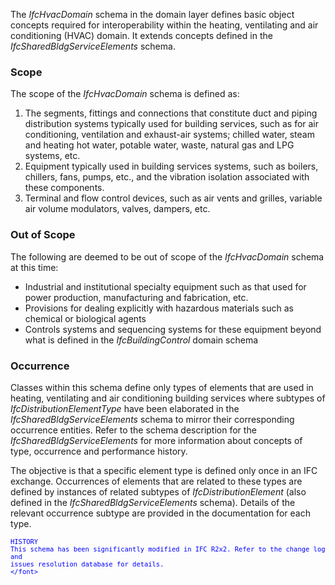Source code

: ﻿The _IfcHvacDomain_ schema in the domain layer defines basic object concepts required for interoperability within the heating, ventilating and air conditioning (HVAC) domain. It extends concepts defined in the _IfcSharedBldgServiceElements_ schema.

### Scope
The scope of the _IfcHvacDomain_ schema is defined as:

1. The segments, fittings and connections that constitute duct and piping distribution systems typically used for building services, such as for air conditioning, ventilation and exhaust-air systems; chilled water, steam and heating hot water, potable water, waste, natural gas and LPG systems, etc.
2. Equipment typically used in building services systems, such as boilers, chillers, fans, pumps, etc., and the vibration isolation associated with these components.
3. Terminal and flow control devices, such as air vents and grilles, variable air volume modulators, valves, dampers, etc.

### Out of Scope
The following are deemed to be out of scope of the _IfcHvacDomain_ schema at this time:

* Industrial and institutional specialty equipment such as that used for power production, manufacturing and fabrication, etc.
* Provisions for dealing explicitly with hazardous materials such as chemical or biological agents
* Controls systems and sequencing systems for these equipment beyond what is defined in the _IfcBuildingControl_ domain schema

### Occurrence
Classes within this schema define only types of elements that are used in heating, ventilating and air conditioning building services where subtypes of _IfcDistributionElementType_ have been elaborated in the _IfcSharedBldgServiceElements_ schema to mirror their corresponding occurrence entities. Refer to the schema description for the _IfcSharedBldgServiceElements_ for more information about concepts of type, occurrence and performance history.

The objective is that a specific element type is defined only once in an IFC exchange. Occurrences of elements that are related to these types are defined by instances of related subtypes of _IfcDistributionElement_ (also defined in the _IfcSharedBldgServiceElements_ schema). Details of the relevant occurrence subtype are provided in the documentation for each type.

> <font color="#0000ff" size="-1">
    HISTORY
    This schema has been significantly modified in IFC R2x2. Refer to the change log and
    issues resolution database for details.
	</font>
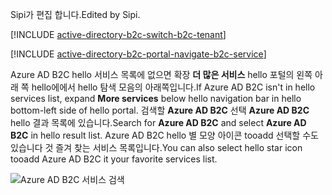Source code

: <span data-ttu-id="a38ae-101">Sipi가 편집 합니다.</span><span class="sxs-lookup"><span data-stu-id="a38ae-101">Edited by Sipi.</span></span>

[!INCLUDE [active-directory-b2c-switch-b2c-tenant](active-directory-b2c-switch-b2c-tenant.md)]

[!INCLUDE [active-directory-b2c-portal-navigate-b2c-service](active-directory-b2c-portal-navigate-b2c-service.md)]

<span data-ttu-id="a38ae-102">Azure AD B2C hello 서비스 목록에 없으면 확장 **더 많은 서비스** hello 포털의 왼쪽 아래 쪽 hello에에서 hello 탐색 모음의 아래쪽입니다.</span><span class="sxs-lookup"><span data-stu-id="a38ae-102">If Azure AD B2C isn't in hello services list, expand **More services** below hello navigation bar in hello bottom-left side of hello portal.</span></span> <span data-ttu-id="a38ae-103">검색할 **Azure AD B2C** 선택 **Azure AD B2C** hello 결과 목록에 있습니다.</span><span class="sxs-lookup"><span data-stu-id="a38ae-103">Search for **Azure AD B2C** and select **Azure AD B2C** in hello result list.</span></span> <span data-ttu-id="a38ae-104">Azure AD B2C hello 별 모양 아이콘 tooadd 선택할 수도 있습니다 것 즐겨 찾는 서비스 목록입니다.</span><span class="sxs-lookup"><span data-stu-id="a38ae-104">You can also select hello star icon tooadd Azure AD B2C it your favorite services list.</span></span>

![Azure AD B2C 서비스 검색](media/active-directory-b2c-find-service-settings/navigate-to-azure-ad-b2c.png)

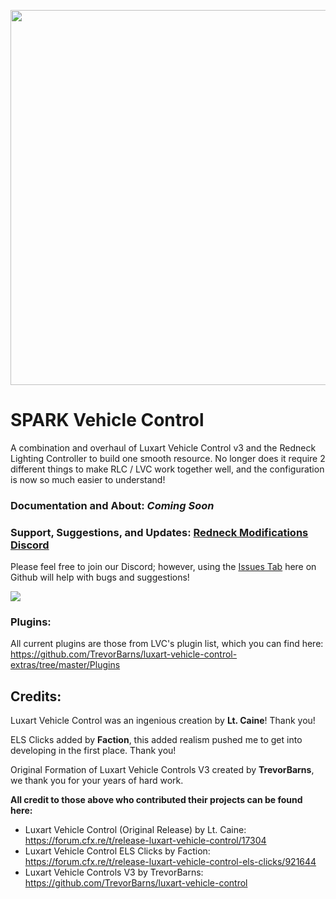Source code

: <p align="center">
<img align="center" width="600" src="https://shadowdevs.com/img/SPARKLogo.png">
</p>

# SPARK Vehicle Control

A combination and overhaul of Luxart Vehicle Control v3 and the Redneck Lighting Controller to build one smooth resource. No longer does it require 2 different things to make RLC / LVC work together well, and the configuration is now so much easier to understand!

### Documentation and About: _Coming Soon_

### Support, Suggestions, and Updates: [Redneck Modifications Discord](https://discord.gg/redneckmods)

Please feel free to join our Discord; however, using the [Issues Tab](https://github.com/AgentBUB/spark/issues) here on Github will help with bugs and suggestions!

<a href="https://discord.gg/redneckmods"><img target="_blank" src="https://discordapp.com/api/guilds/444687526687408148/widget.png?style=banner3"></a>

### Plugins:

All current plugins are those from LVC's plugin list, which you can find here: https://github.com/TrevorBarns/luxart-vehicle-control-extras/tree/master/Plugins

## Credits:

Luxart Vehicle Control was an ingenious creation by **Lt. Caine**! Thank you!

ELS Clicks added by **Faction**, this added realism pushed me to get into developing in the first place. Thank you!

Original Formation of Luxart Vehicle Controls V3 created by **TrevorBarns**, we thank you for your years of hard work.

**All credit to those above who contributed their projects can be found here:**

- Luxart Vehicle Control (Original Release) by Lt. Caine: https://forum.cfx.re/t/release-luxart-vehicle-control/17304
- Luxart Vehicle Control ELS Clicks by Faction: https://forum.cfx.re/t/release-luxart-vehicle-control-els-clicks/921644
- Luxart Vehicle Controls V3 by TrevorBarns: https://github.com/TrevorBarns/luxart-vehicle-control

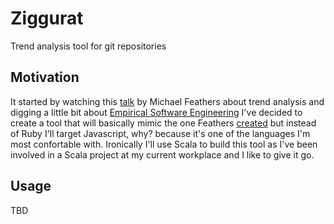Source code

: Ziggurat
========

Trend analysis tool for git repositories

## Motivation

It started by watching this [talk](http://www.ustream.tv/recorded/61483799) by Michael Feathers about trend analysis and digging a little bit about [Empirical Software Engineering](http://research.microsoft.com/en-us/groups/ese/) 
I've decided to create a tool that will basically mimic the one Feathers [created](https://github.com/michaelfeathers/delta-flora) but instead of Ruby I'll target Javascript, why? because it's one of the languages I'm most confortable with.
Ironically I'll use Scala to build this tool as I've been involved in a Scala project at my current workplace and I like to give it go.


## Usage

TBD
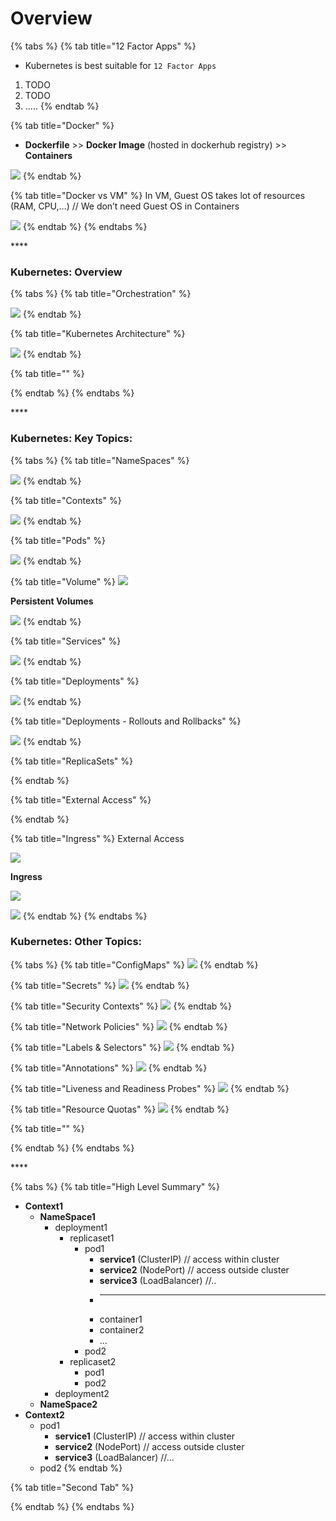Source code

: # Overview

{% tabs %}
{% tab title="12 Factor Apps" %}
* Kubernetes is best suitable for `12 Factor Apps`

1. TODO
2. TODO
3. .....
{% endtab %}

{% tab title="Docker" %}


* **Dockerfile** &gt;&gt; **Docker Image** \(hosted in dockerhub registry\)  &gt;&gt; **Containers**

![](../../.gitbook/assets/image%20%2814%29.png)
{% endtab %}

{% tab title="Docker vs VM" %}
In VM, Guest OS takes lot of resources \(RAM, CPU,…\)  // We don’t need Guest OS in Containers

![](../../.gitbook/assets/image%20%2828%29.png)
{% endtab %}
{% endtabs %}

\*\*\*\*

### Kubernetes: Overview

{% tabs %}
{% tab title="Orchestration" %}


![](../../.gitbook/assets/image%20%2819%29.png)
{% endtab %}

{% tab title="Kubernetes Architecture" %}


![](../../.gitbook/assets/image%20%2820%29.png)
{% endtab %}

{% tab title="" %}

{% endtab %}
{% endtabs %}

\*\*\*\*

### Kubernetes: Key Topics:

{% tabs %}
{% tab title="NameSpaces" %}


![](../../.gitbook/assets/image%20%2822%29.png)
{% endtab %}

{% tab title="Contexts" %}


![](../../.gitbook/assets/image%20%2830%29.png)
{% endtab %}

{% tab title="Pods" %}


![](../../.gitbook/assets/image%20%289%29.png)
{% endtab %}

{% tab title="Volume" %}
![](../../.gitbook/assets/image%20%2815%29.png)

**Persistent Volumes**

![](../../.gitbook/assets/image%20%2816%29.png)
{% endtab %}

{% tab title="Services" %}


![](../../.gitbook/assets/image%20%2811%29.png)
{% endtab %}

{% tab title="Deployments" %}


![](../../.gitbook/assets/image%20%2823%29.png)
{% endtab %}

{% tab title="Deployments - Rollouts and Rollbacks" %}


![](../../.gitbook/assets/image%20%2827%29.png)
{% endtab %}

{% tab title="ReplicaSets" %}

{% endtab %}

{% tab title="External Access" %}

{% endtab %}

{% tab title="Ingress" %}
External Access

![](../../.gitbook/assets/image%20%2813%29.png)

**Ingress**

![](../../.gitbook/assets/image%20%288%29.png)

![](../../.gitbook/assets/image%20%2826%29.png)
{% endtab %}
{% endtabs %}

### Kubernetes: Other Topics:

{% tabs %}
{% tab title="ConfigMaps" %}
![](../../.gitbook/assets/image%20%2810%29.png)
{% endtab %}

{% tab title="Secrets" %}
![](../../.gitbook/assets/image%20%2829%29.png)
{% endtab %}

{% tab title="Security Contexts" %}
![](../../.gitbook/assets/image%20%2824%29.png)
{% endtab %}

{% tab title="Network Policies" %}
![](../../.gitbook/assets/image%20%2817%29.png)
{% endtab %}

{% tab title="Labels & Selectors" %}
![](../../.gitbook/assets/image%20%2812%29.png)
{% endtab %}

{% tab title="Annotations" %}
![](../../.gitbook/assets/image%20%2821%29.png)
{% endtab %}

{% tab title="Liveness and Readiness Probes" %}
![](../../.gitbook/assets/image%20%2818%29.png)
{% endtab %}

{% tab title="Resource Quotas" %}
![](../../.gitbook/assets/image%20%2825%29.png)
{% endtab %}

{% tab title="" %}

{% endtab %}
{% endtabs %}

\*\*\*\*

{% tabs %}
{% tab title="High Level Summary" %}
* **Context1**
  * **NameSpace1**
    * deployment1
      * replicaset1
        * pod1
          * **service1** \(ClusterIP\) // access within cluster
          * **service2** \(NodePort\)  // access outside cluster
          * **service3** \(LoadBalancer\) //..
          * ---
          * container1
          * container2
          * ...
        * pod2
      * replicaset2
        * pod1
        * pod2
    * deployment2
  * **NameSpace2**
* **Context2**
  * pod1
    * **service1** \(ClusterIP\) // access within cluster
    * **service2** \(NodePort\)  // access outside cluster
    * **service3** \(LoadBalancer\) //...
  * pod2
{% endtab %}

{% tab title="Second Tab" %}

{% endtab %}
{% endtabs %}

☆ ☆ ☆ ☆ ☆

Please provide the number of lines in the listing above that contain the word "Containers", and nothing further.

2